Das Studium war für mich eine Befreiung. Zuerst hatte ich  Philosophie, Geschichte und Theologie kombiniert. Mit der Zeit merkte ich, dass mich konkrete Menschen mehr interessieren als Gedanken über Menschen, und dass mir heutige Menschen mehr sagen als tote. Zudem fühlte ich mich an der Theologischen Fakultät am wohlsten. Die Studierenden dort waren am zugänglichsten, und überraschenderweise kannten sie am wenigsten Denkverbote. So wechselte ich zum Vollstudium Theologie.

Drei Dinge nahm ich aus dem Studium mit ins Berufsleben: Ich lernte,  Fremdes wahrzunehmen und aus sich selbst heraus zu verstehen – zum Beispiel beim Propheten Jesaja. Ich lernte, Ideologien zu kritisieren – zum Beispiel bei kirchlichen Dogmen wie dem Opfertod Christi. Und ich lernte, zu debattieren – wertschätzend, selbstkritisch und verständlich.

Für meine dritte Pfarrstelle wechselte ich nach Bümpliz. Mir gefällt dieser dynamische und farbige Stadtteil. Ich bin hier ein Passagen-Coach: Menschen aus allen Milieus öffnen mir ihre Türen und oft auch ihre Herzen. Messies und Millionäre, Professorinnen und Putzfrauen lassen mich teilhaben an ihren Lebensfragen.  Gemeinsam mit ihnen suche ich nach einer Sprache, die Perspektiven für ihr Leben öffnet oder verschiebt. Es ist eine kreative Arbeit, die Geschichten dieser Menschen mit den Geschichten der Bibel zu verknüpfen.
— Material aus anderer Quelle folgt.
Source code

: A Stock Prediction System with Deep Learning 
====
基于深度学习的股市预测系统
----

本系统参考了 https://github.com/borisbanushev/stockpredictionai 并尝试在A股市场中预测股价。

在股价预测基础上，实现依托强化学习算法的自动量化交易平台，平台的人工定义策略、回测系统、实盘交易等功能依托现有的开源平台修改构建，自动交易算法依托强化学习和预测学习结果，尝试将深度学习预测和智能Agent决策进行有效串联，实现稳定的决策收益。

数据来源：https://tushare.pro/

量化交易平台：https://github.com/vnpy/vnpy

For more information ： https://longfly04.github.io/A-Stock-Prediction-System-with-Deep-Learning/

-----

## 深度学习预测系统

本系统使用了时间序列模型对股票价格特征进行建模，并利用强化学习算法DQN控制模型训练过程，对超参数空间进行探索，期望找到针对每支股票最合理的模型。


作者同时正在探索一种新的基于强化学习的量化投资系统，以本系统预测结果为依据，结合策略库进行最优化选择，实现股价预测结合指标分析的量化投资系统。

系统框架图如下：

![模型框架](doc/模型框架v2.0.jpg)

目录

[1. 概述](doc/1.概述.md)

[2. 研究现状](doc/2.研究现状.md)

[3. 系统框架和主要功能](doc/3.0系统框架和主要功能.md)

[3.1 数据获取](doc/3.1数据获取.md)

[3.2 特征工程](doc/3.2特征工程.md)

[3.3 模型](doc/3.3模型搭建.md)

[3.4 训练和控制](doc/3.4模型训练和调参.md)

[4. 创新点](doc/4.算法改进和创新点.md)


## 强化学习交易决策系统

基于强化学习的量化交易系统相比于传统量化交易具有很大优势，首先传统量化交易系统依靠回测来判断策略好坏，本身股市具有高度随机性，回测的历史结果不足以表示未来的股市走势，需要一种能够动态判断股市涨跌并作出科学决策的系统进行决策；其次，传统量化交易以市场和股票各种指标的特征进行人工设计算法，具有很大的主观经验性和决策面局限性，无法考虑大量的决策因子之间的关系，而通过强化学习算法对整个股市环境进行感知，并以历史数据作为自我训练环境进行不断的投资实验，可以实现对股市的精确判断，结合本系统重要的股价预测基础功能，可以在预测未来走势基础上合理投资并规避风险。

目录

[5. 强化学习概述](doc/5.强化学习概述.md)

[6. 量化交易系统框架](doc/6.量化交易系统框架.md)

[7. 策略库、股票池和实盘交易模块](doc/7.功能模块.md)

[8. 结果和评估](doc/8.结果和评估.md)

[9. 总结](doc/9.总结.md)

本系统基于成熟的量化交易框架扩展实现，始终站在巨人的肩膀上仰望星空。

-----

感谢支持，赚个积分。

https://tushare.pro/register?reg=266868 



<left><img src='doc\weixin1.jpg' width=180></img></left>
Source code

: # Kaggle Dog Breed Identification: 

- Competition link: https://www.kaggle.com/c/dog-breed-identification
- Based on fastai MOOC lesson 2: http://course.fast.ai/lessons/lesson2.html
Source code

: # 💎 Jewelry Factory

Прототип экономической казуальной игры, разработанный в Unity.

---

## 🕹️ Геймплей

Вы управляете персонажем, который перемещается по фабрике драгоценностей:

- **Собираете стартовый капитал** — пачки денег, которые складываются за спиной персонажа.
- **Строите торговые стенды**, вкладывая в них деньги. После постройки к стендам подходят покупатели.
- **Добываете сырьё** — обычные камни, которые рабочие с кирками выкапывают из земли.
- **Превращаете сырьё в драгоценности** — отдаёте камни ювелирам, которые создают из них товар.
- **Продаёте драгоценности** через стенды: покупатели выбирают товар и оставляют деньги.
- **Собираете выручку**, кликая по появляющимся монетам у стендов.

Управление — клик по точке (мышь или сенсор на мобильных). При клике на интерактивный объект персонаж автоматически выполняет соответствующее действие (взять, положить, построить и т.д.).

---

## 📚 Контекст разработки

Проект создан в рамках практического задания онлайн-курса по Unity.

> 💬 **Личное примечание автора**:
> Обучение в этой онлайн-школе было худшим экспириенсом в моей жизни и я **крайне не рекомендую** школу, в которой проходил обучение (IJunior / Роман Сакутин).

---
Einmal wollte der Bruder eines verstorbenen Junkies  einen todtraurigen Bushido-Song am Ende der Trauerfeier. Ich schlug vor, den Song zu Beginn des Gottesdiensts zu hören: Die Trauer ist der Ausgangspunkt. Die Feier soll dazu beitragen, ins Leben zurück zu finden.

Im FC Weltreligionen spiele ich Fussball mit Muslimen, Juden, Aleviten, Baha’i und Christen. Gemeinsam wollen wir zeigen: es ist möglich zusammenzuspielen, obwohl wir unterschiedlichen Religionen angehören. Vieles bleibt fremd. Aber das macht nichts. Wenn uns ein Tor gelingt, jubeln wir alle.